**** EXCERPTED DATA
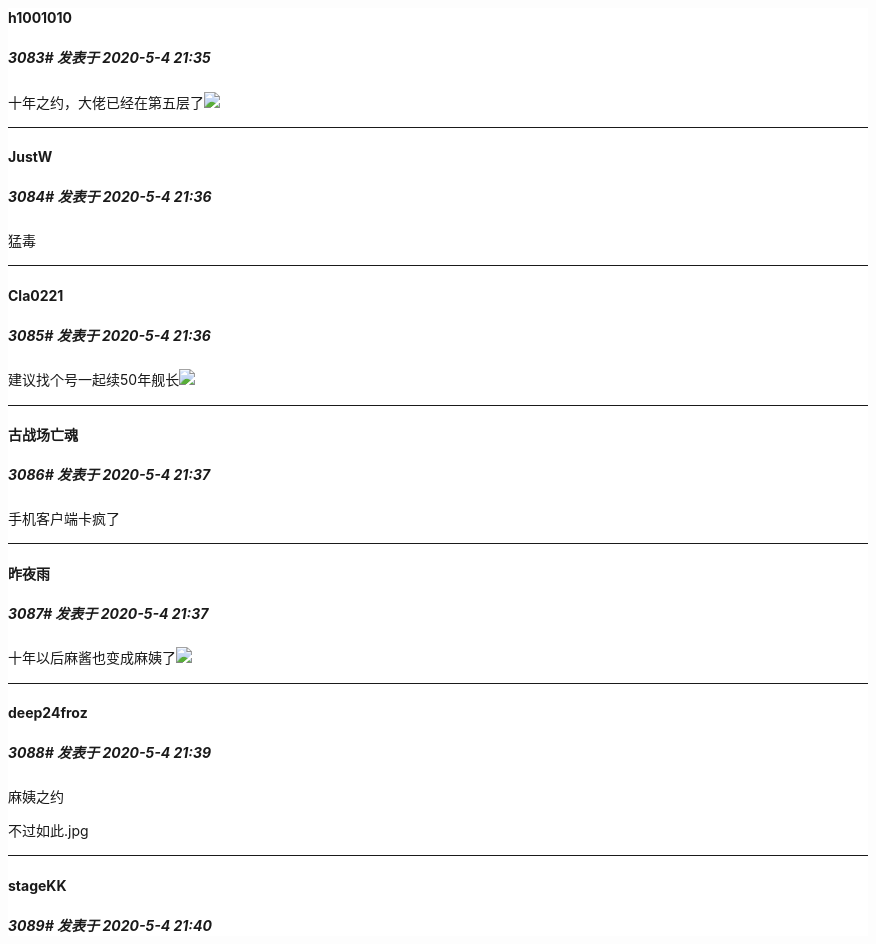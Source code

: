 ####  h1001010  
##### 3083#       发表于 2020-5-4 21:35


十年之约，大佬已经在第五层了<img src="https://static.saraba1st.com/image/smiley/face2017/036.png" referrerpolicy="no-referrer">


-----

####  JustW  
##### 3084#       发表于 2020-5-4 21:36


猛毒


-----

####  Cla0221  
##### 3085#       发表于 2020-5-4 21:36


建议找个号一起续50年舰长<img src="https://static.saraba1st.com/image/smiley/face2017/245.png" referrerpolicy="no-referrer">


-----

####  古战场亡魂  
##### 3086#       发表于 2020-5-4 21:37


手机客户端卡疯了


-----

####  昨夜雨  
##### 3087#       发表于 2020-5-4 21:37


十年以后麻酱也变成麻姨了<img src="https://static.saraba1st.com/image/smiley/face2017/211.gif" referrerpolicy="no-referrer">


-----

####  deep24froz  
##### 3088#       发表于 2020-5-4 21:39


麻姨之约

不过如此.jpg


-----

####  stageKK  
##### 3089#       发表于 2020-5-4 21:40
********
Once the pictures are removed, write out all of the entries above exactly.

Source code

: ####  h1001010  
##### 3083#       发表于 2020-5-4 21:35


十年之约，大佬已经在第五层了<img src="https://static.saraba1st.com/image/smiley/face2017/036.png" referrerpolicy="no-referrer">


-----

####  JustW  
##### 3084#       发表于 2020-5-4 21:36


猛毒


-----

####  Cla0221  
##### 3085#       发表于 2020-5-4 21:36


建议找个号一起续50年舰长<img src="https://static.saraba1st.com/image/smiley/face2017/245.png" referrerpolicy="no-referrer">


-----

####  古战场亡魂  
##### 3086#       发表于 2020-5-4 21:37


手机客户端卡疯了


-----

####  昨夜雨  
##### 3087#       发表于 2020-5-4 21:37


十年以后麻酱也变成麻姨了<img src="https://static.saraba1st.com/image/smiley/face2017/211.gif" referrerpolicy="no-referrer">


-----

####  deep24froz  
##### 3088#       发表于 2020-5-4 21:39


麻姨之约

不过如此.jpg


-----

####  stageKK  
##### 3089#       发表于 2020-5-4 21:40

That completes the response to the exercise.